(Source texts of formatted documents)
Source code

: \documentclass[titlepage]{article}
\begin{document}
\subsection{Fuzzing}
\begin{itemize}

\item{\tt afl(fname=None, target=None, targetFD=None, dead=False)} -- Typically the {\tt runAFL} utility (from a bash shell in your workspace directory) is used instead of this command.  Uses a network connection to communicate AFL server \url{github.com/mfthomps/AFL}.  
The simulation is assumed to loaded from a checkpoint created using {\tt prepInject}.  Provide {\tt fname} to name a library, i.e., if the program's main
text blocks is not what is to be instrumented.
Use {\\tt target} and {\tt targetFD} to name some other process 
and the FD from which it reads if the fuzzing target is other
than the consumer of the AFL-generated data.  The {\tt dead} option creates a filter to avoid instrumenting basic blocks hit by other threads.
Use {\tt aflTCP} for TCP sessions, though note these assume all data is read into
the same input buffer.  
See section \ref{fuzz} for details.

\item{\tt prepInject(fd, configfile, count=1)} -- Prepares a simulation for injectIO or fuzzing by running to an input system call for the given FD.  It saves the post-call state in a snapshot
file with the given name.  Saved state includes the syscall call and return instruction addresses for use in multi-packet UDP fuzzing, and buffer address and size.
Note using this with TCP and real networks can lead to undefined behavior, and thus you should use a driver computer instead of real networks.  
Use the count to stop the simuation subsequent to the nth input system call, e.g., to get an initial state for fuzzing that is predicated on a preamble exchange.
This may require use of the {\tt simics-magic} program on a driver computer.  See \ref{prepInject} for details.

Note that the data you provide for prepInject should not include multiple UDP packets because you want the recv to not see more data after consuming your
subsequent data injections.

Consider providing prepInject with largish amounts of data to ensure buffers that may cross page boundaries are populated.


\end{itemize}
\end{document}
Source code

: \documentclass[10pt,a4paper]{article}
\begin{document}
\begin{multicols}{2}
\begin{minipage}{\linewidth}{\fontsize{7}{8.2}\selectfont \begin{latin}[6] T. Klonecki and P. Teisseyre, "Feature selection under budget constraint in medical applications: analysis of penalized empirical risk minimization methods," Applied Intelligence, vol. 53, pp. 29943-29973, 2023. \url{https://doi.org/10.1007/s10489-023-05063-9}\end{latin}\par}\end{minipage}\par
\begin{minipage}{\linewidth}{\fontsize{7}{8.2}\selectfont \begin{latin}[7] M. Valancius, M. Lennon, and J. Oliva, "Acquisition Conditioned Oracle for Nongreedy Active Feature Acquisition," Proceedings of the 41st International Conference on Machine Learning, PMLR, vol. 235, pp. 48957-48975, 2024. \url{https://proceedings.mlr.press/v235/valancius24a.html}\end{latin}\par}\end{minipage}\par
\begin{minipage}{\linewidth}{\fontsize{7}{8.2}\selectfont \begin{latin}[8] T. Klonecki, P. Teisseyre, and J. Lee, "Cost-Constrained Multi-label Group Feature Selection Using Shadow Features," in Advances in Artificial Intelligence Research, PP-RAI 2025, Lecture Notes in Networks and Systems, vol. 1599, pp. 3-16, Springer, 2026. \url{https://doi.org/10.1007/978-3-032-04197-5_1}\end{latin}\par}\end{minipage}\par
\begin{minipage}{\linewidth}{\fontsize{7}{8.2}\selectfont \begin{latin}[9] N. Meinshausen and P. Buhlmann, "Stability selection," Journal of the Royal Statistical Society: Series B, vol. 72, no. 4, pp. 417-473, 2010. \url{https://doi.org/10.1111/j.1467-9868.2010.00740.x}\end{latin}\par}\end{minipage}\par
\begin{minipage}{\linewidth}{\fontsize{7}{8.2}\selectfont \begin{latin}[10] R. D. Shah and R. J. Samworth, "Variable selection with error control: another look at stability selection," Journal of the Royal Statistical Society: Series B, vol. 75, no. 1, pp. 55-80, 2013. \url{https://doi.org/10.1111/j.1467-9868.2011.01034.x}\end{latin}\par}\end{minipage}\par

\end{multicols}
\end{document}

WORK REQUEST.
Could you reproduce, exactly, every line above from the line with "in a snapshot" to the line with "file with the", and no other line? Both ends count.

WRITTEN RESPONSE.
\item{\tt prepInject(fd, configfile, count=1)} -- Prepares a simulation for injectIO or fuzzing by running to an input system call for the given FD.  It saves the post-call state in a snapshot
file with the given name.  Saved state includes the syscall call and return instruction addresses for use in multi-packet UDP fuzzing, and buffer address and size.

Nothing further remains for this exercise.